= Star Port Module Number One: The Hotel Complex =

Star Port Module Number One: The Hotel Complex is a 1981 role-playing game supplement published by FASA for Traveller.

==Contents==
Star Port Module Number One: The Hotel Complex is a supplement in which plans are included as diagrams of different hotel facilities. It features five double-sided floorplan sheets and a 16-page descriptive booklet, all packaged in a shrink-wrapped sleeve. The hotel layout includes ten floors, covering areas like maintenance, transportation, tourist-class rooms, luxury suites, and hidden security areas. Designed for 15mm miniatures, the maps allow player characters to explore the hotel in various settings such as urban, resort, jungle, or spaceport.

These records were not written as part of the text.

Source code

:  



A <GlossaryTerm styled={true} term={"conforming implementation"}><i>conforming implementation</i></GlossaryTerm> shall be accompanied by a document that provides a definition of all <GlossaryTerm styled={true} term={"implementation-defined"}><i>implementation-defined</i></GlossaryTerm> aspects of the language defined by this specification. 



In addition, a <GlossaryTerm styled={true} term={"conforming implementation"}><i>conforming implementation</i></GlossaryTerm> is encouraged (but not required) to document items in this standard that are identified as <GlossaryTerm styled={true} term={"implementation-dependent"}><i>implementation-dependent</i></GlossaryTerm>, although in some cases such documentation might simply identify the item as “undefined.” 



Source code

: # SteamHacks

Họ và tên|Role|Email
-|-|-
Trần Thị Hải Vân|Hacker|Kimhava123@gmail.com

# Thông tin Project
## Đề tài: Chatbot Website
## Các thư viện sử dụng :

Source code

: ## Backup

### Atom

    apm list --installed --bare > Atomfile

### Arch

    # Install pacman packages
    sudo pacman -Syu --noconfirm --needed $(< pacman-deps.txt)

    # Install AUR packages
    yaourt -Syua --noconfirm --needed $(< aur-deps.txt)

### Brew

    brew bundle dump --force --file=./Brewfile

This campaign setting supplement provides a detailed overview of a starport hotel, including 15mm-scale floor plans, operational guidelines, and scenario suggestions for gameplay.

==Publication history==
Star Port Module Number One: The Hotel Complex was written by Jordan Weisman, Ross Babcock, and J. Andrew Keith, with art by William H. Keith Jr. and was published by FASA in 1981 as a boxed set with a digest-sized 16-page pamphlet and give maps.

==Reception==
Anders Swenson reviewed Star Port Module Number One: The Hotel Complex for Different Worlds magazine and stated that "This hotel is useful for gamers who want a facility which will provide a setting for interior fights and confrontations. There is no way in which Hotel Complex can be described as more than sketchily realistic."